Community activists protest at a Tuesday night meeting of the Oakland City Council that considered proposals for developing a disputed piece of city land. (Devin Katayama/KQED)
Tuesday night wasn't the first time that protesters stopped an Oakland City Council meeting before a scheduled vote on whether to sell a piece of public land on East 12th Street to build market-rate housing.
This time, protesters halted the proceedings with chanting and music. Some members of the crowd chained themselves to the divider separating the council dais from the audience.
But instead of shutting down the meeting, the protest merely led the City Council to move its session to a mayoral conference room, where discussion continued before the media and city staffers.
The property has become a battleground for Oakland residents who worry that the high cost of housing is forcing residents out and that local politicians are choosing development over its own residents -- an idea disputed by many council members.
In the end, the council's vote to pursue a 360-unit development that will include 108 affordable apartments was a compromise -- an attempt to meet community demands for affordable housing while clearing the way for a substantial new market-rate development.
Last May, the City Council was planning to grant approval of a plan to sell the East 12th Street parcel to developer UrbanCore for a tower of market-rate apartments.

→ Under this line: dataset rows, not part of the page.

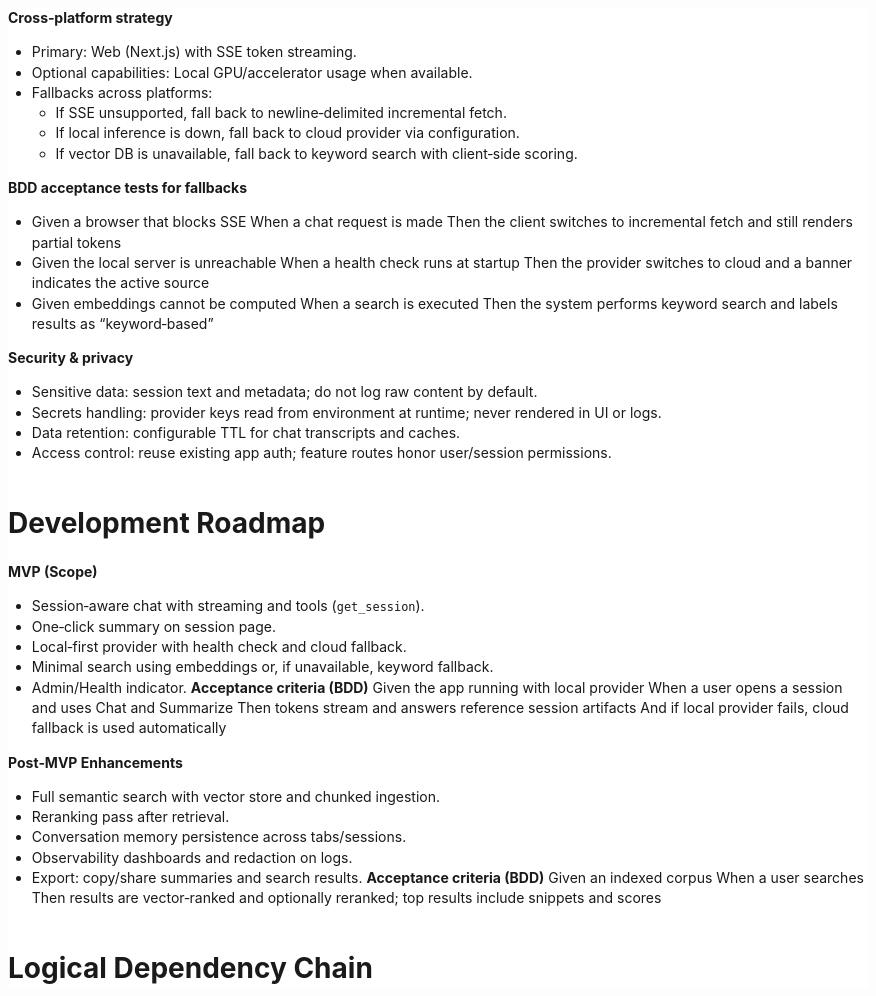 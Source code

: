**Cross‑platform strategy**
- Primary: Web (Next.js) with SSE token streaming.
- Optional capabilities: Local GPU/accelerator usage when available.
- Fallbacks across platforms:
  - If SSE unsupported, fall back to newline‑delimited incremental fetch.
  - If local inference is down, fall back to cloud provider via configuration.
  - If vector DB is unavailable, fall back to keyword search with client‑side scoring.

**BDD acceptance tests for fallbacks**
- Given a browser that blocks SSE
  When a chat request is made
  Then the client switches to incremental fetch and still renders partial tokens
- Given the local server is unreachable
  When a health check runs at startup
  Then the provider switches to cloud and a banner indicates the active source
- Given embeddings cannot be computed
  When a search is executed
  Then the system performs keyword search and labels results as “keyword‑based”

**Security & privacy**
- Sensitive data: session text and metadata; do not log raw content by default.
- Secrets handling: provider keys read from environment at runtime; never rendered in UI or logs.
- Data retention: configurable TTL for chat transcripts and caches.
- Access control: reuse existing app auth; feature routes honor user/session permissions.

# Development Roadmap

**MVP (Scope)**
- Session‑aware chat with streaming and tools (`get_session`).
- One‑click summary on session page.
- Local‑first provider with health check and cloud fallback.
- Minimal search using embeddings or, if unavailable, keyword fallback.
- Admin/Health indicator.
**Acceptance criteria (BDD)**
Given the app running with local provider
When a user opens a session and uses Chat and Summarize
Then tokens stream and answers reference session artifacts
And if local provider fails, cloud fallback is used automatically

**Post‑MVP Enhancements**
- Full semantic search with vector store and chunked ingestion.
- Reranking pass after retrieval.
- Conversation memory persistence across tabs/sessions.
- Observability dashboards and redaction on logs.
- Export: copy/share summaries and search results.
**Acceptance criteria (BDD)**
Given an indexed corpus
When a user searches
Then results are vector‑ranked and optionally reranked; top results include snippets and scores

# Logical Dependency Chain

That vote was stopped by protesters who took over the council chamber.
Following that meeting, the East Bay Express reported that the city attorney was questioning whether the deal was legal under the state Surplus Lands Act, which requires local government to give affordable housing developers the first crack at public parcels that are up for sale.

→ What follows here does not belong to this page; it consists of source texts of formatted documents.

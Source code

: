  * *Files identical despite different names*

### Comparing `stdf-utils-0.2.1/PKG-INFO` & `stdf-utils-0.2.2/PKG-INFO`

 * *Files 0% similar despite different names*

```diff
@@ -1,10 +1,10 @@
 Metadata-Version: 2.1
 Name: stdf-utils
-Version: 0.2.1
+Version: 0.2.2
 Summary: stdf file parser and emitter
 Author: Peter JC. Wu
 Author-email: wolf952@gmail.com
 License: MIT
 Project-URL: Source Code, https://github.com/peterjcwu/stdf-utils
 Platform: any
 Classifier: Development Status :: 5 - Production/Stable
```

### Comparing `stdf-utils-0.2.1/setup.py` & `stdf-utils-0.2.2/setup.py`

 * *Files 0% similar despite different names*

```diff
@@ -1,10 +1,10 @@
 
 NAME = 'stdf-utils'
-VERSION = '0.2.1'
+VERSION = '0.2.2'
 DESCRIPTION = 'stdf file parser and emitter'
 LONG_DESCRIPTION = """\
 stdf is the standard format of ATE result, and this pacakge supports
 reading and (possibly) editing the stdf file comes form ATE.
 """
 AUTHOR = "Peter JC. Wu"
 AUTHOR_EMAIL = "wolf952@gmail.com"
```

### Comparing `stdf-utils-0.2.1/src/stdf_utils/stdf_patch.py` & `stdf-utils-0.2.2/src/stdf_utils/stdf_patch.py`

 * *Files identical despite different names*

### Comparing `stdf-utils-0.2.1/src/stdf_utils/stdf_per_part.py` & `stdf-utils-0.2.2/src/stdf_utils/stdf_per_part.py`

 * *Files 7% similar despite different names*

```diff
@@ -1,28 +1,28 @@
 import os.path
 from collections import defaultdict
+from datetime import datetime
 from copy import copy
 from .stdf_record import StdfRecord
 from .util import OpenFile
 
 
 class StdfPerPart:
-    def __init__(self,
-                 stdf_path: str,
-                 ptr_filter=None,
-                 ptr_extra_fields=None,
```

Following that disclosure, the city retracted the UrbanCore deal and opened up the bidding to new proposals that would include at least 25 percent of below-market-rate housing.
As outlined in a report from the city administrators office (embedded below), three main proposals came out of that process:
A 132-unit development by Satellite Affordable Housing Associates, or SAHA. All units in the proposed seven-story building would be below market rate, priced for those earning between 30 percent and 100 percent of the area median income.
A 364-unit development from Bridge Housing and AGI Avant. The 27-story tower would include 104 below-market-rate units for those earning between 30 and 120 percent of the area median income.
A 360-unit, two-building project from UrbanCore and the East Bay Asian Local Development Corp., or EBALDC. The development would include a 26-story tower and an eight-story midrise; 90 of the development's 108 below-market-rate units would be located in the smaller building.
The size and the affordability of the project were not the only criteria city officials considered as they weighed the proposals. Also crucial was how much each developer would pay the city up front for the right to develop the East 12th Street parcel and how much of a subsidy they'd be seeking for developing the below-market rate units.
City staff rated the UrbanCore/EBALDC proposal highest, citing the developer's offer of a high up-front payment of $4.7 million and low subsidy requirement -- $400,000. The SAHA plan, developed after a series of community meeting and called the "People's Proposal," offered the city $1 million to develop the property and would require $4.1 in subsidies for its below-market-rate units.
On the downside, staff noted that UrbanCore and EBALDC are proposing an outright purchase of the East 12th parcel. That would go against a City Council policy to lease rather than sell city land. The staff recommended making an exception to the city policy to allow the UrbanCore development to go forward.
During their discussion of the issue Tuesday night, council members expressed strong support for the UrbanCore proposal.
"We cannot build a wall around Oakland," said Councilman Abel Guillen, representing the district that includes the East 12th Street parcel.
Guillen said despite fears that market-rate development at the site will fuel gentrification in the Eastlake neighborhood, the UrbanCore development includes housing for a wide range of incomes.
North Oakland Councilman Dan Kalb, acknowledging the addition of affordable housing to all the proposals, said moving forward with any one of the three would allow him to sleep soundly,
"It's not perfect, but it's good," says Kalb.
Council President Lynette Gibson McElhaney, who represents West Oakland, joined the meeting by teleconference and said the proposal will preserve the neighborhood's mix of higher- and lower-income households.
"We see that this project will continue in the name of diversity," she says.
Councilmember Annie Campbell Washington, whose district stretches from the edge of the Fruitvale through the Oakland Hills, said the UrbanCore plan combines a good range of affordability and high density -- a plus for a site near public transit such as the Lake Merritt BART Station.
"This is clearly the deal that makes sense for the city," says Campbell Washington.
The only dissenting voice came from Fruitvale Councilman Noel Gallo, who said he's concerned that the city is still in violation of the state Surplus Lands Act and he believes the city has an obligation to provide as many affordable housing units as it can.
"I still believe that any public land that's owned by the city, that's owned by the citizens should remain with the public," Gallo said.
The council voted 6-1 -- with Gallo the lone "no" vote -- to enter into a six-month exclusive negotiating period with UrbanCore/EBALDC. During that time the developers will complete approvals and requirements including holding at least two public meetings to discuss their plans.